# WORK TASK:
In the data below, find the line with "Aaron Grimes - Marketing" and the line with "biopsy images of", then restate both and every line between them exactly, minus the pictures.

# PROVIDED ENTRIES:
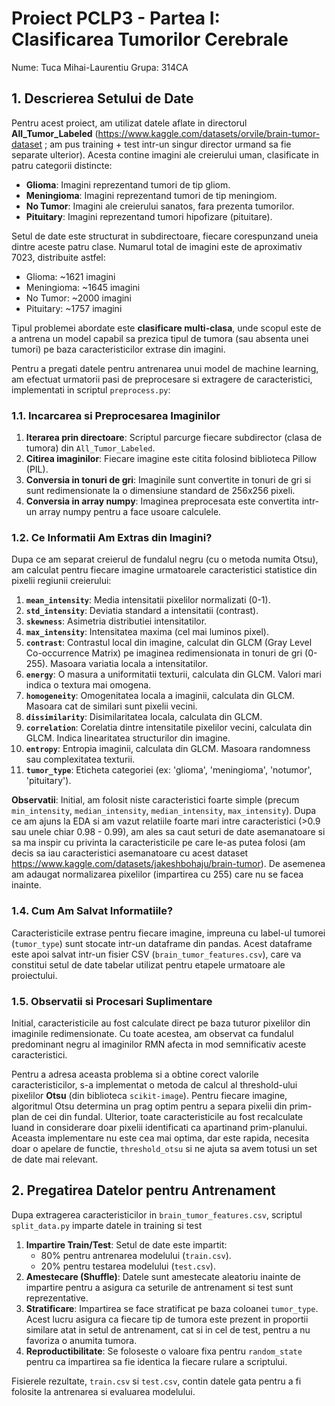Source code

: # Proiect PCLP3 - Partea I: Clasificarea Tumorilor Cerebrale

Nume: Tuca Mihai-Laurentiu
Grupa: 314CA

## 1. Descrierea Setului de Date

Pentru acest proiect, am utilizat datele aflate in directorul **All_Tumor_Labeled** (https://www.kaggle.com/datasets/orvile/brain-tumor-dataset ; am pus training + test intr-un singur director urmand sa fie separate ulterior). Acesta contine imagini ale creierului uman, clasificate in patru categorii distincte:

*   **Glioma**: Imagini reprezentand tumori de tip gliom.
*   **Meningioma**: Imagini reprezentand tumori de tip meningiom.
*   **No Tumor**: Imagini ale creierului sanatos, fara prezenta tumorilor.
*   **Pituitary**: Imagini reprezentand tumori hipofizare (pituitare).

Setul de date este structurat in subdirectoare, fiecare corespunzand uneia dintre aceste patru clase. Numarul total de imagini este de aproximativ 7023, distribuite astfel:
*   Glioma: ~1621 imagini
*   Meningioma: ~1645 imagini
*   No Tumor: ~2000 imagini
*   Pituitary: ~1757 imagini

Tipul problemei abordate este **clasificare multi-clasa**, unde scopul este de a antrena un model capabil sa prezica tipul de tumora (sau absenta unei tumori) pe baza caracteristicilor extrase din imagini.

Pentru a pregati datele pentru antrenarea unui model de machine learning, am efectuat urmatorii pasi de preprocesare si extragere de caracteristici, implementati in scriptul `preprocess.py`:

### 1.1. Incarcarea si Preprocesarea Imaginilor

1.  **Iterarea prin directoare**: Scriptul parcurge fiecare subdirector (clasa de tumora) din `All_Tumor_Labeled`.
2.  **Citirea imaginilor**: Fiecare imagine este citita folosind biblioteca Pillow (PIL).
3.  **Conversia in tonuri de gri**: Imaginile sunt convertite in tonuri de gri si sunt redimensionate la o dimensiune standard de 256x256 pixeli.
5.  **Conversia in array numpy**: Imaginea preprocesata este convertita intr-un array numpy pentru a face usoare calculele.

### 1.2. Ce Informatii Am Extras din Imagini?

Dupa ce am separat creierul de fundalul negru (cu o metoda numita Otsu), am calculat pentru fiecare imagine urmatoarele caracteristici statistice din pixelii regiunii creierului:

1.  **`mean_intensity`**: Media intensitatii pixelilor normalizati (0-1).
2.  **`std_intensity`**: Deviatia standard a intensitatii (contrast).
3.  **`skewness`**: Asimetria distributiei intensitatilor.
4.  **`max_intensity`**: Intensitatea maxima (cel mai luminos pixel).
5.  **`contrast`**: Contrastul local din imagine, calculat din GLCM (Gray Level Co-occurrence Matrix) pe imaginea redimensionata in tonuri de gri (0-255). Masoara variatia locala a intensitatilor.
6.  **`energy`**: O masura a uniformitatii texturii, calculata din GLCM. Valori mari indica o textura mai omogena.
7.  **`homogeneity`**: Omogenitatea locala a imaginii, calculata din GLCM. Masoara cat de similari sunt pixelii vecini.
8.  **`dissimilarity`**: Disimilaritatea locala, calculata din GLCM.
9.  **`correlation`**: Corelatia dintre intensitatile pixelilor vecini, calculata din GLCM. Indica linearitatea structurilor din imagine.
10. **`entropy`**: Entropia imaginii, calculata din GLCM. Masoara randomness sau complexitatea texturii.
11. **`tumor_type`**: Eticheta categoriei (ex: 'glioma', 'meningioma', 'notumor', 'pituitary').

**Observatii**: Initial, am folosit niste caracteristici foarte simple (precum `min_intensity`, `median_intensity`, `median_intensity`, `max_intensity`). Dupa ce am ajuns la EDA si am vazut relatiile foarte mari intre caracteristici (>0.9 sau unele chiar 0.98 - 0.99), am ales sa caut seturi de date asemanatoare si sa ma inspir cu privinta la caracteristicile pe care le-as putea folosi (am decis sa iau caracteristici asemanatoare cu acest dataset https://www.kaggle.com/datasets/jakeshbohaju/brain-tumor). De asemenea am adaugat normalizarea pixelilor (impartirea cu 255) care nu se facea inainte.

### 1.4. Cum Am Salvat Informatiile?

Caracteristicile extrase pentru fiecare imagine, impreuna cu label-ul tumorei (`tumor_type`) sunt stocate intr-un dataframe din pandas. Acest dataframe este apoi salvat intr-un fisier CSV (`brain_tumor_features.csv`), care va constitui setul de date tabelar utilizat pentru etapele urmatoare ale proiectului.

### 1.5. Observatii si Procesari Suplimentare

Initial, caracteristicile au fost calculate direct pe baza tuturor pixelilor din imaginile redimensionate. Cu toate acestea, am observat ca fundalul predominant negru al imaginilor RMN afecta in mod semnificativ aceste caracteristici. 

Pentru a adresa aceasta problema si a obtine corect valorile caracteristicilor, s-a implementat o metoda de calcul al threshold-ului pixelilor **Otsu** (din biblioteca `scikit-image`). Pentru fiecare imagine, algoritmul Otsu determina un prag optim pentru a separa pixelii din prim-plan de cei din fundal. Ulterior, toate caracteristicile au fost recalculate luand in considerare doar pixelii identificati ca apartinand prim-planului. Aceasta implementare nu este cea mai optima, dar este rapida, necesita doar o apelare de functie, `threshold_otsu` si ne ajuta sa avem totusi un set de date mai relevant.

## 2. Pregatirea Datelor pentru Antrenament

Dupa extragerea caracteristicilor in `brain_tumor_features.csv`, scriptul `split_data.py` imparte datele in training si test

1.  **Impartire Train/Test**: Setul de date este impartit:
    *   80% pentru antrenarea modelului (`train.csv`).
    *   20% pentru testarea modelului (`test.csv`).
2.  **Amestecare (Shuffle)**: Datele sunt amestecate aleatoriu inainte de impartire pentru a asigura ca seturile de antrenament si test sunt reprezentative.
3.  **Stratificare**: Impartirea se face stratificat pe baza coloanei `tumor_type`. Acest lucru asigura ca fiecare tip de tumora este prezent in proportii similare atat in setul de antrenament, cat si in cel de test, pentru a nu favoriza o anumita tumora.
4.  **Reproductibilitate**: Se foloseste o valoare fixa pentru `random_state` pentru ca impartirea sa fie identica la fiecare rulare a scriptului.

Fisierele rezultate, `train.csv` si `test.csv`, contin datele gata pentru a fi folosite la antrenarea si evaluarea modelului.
* * *
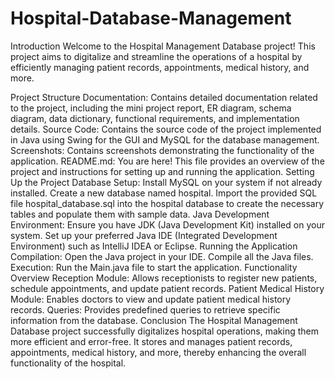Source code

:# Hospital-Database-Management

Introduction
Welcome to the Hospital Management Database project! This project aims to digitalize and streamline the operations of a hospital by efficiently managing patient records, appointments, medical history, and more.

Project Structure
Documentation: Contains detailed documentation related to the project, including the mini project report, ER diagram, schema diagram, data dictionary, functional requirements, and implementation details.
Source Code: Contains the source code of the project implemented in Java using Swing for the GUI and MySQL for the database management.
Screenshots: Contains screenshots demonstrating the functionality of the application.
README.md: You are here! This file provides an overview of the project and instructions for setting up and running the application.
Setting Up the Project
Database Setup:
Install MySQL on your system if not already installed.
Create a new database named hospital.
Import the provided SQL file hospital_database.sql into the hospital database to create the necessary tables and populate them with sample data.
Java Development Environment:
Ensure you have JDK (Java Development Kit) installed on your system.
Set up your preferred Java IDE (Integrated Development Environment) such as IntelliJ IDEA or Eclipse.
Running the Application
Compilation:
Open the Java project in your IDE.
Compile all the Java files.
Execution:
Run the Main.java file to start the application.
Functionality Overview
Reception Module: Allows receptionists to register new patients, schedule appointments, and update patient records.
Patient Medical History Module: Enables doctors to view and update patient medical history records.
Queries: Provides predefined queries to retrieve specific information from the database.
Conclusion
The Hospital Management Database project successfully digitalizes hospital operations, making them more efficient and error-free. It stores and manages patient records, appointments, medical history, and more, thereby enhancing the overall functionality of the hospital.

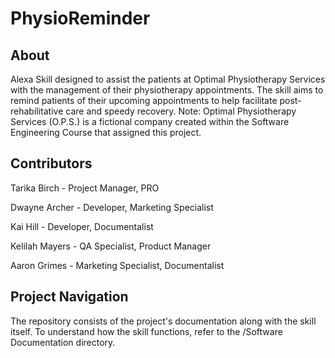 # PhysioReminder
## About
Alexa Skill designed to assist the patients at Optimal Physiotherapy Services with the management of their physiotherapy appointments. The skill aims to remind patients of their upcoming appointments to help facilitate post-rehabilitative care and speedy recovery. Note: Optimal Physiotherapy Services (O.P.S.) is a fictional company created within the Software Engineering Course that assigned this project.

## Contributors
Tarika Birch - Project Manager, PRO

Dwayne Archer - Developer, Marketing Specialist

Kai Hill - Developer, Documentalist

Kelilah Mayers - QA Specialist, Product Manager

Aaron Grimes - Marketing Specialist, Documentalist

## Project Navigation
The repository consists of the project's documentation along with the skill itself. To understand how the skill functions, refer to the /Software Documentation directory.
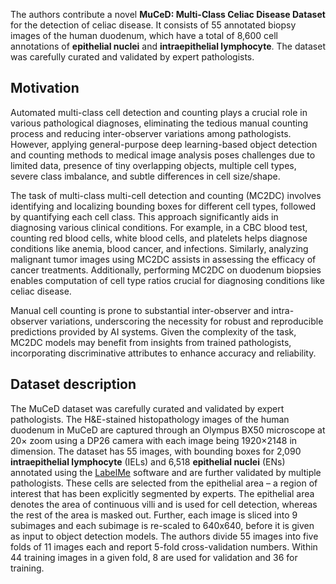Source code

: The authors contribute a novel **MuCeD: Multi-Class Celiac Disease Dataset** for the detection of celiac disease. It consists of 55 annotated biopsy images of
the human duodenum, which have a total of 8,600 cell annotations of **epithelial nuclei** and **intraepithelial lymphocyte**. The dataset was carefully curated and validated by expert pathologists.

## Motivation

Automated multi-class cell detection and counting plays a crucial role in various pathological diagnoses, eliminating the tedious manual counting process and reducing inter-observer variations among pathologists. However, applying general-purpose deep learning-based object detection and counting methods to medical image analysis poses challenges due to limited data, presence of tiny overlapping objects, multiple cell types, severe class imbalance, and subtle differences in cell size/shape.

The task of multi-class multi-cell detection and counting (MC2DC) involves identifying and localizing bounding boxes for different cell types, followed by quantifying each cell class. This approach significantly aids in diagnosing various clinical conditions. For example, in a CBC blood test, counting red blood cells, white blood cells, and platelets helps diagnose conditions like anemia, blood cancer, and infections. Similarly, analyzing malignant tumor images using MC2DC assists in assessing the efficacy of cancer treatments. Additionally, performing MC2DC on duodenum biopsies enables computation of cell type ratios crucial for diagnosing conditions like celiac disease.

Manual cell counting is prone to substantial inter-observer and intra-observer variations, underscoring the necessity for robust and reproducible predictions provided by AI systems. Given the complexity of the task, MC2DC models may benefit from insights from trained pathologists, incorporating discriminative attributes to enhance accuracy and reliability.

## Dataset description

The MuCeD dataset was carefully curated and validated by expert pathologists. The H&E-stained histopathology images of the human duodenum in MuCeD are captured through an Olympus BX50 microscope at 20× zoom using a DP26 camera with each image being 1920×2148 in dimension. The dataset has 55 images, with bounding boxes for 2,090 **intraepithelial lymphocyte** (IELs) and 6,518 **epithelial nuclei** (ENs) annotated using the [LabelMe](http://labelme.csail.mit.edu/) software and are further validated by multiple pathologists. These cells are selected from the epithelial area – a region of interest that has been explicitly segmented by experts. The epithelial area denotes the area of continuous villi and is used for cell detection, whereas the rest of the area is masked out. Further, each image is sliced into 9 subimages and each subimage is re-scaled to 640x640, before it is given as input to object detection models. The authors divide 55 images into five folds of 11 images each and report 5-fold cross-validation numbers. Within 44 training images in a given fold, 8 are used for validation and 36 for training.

# ANSWER FOR THE TASK:
Aaron Grimes - Marketing Specialist, Documentalist

## Project Navigation
The repository consists of the project's documentation along with the skill itself. To understand how the skill functions, refer to the /Software Documentation directory.
Source code

: The authors contribute a novel **MuCeD: Multi-Class Celiac Disease Dataset** for the detection of celiac disease. It consists of 55 annotated biopsy images of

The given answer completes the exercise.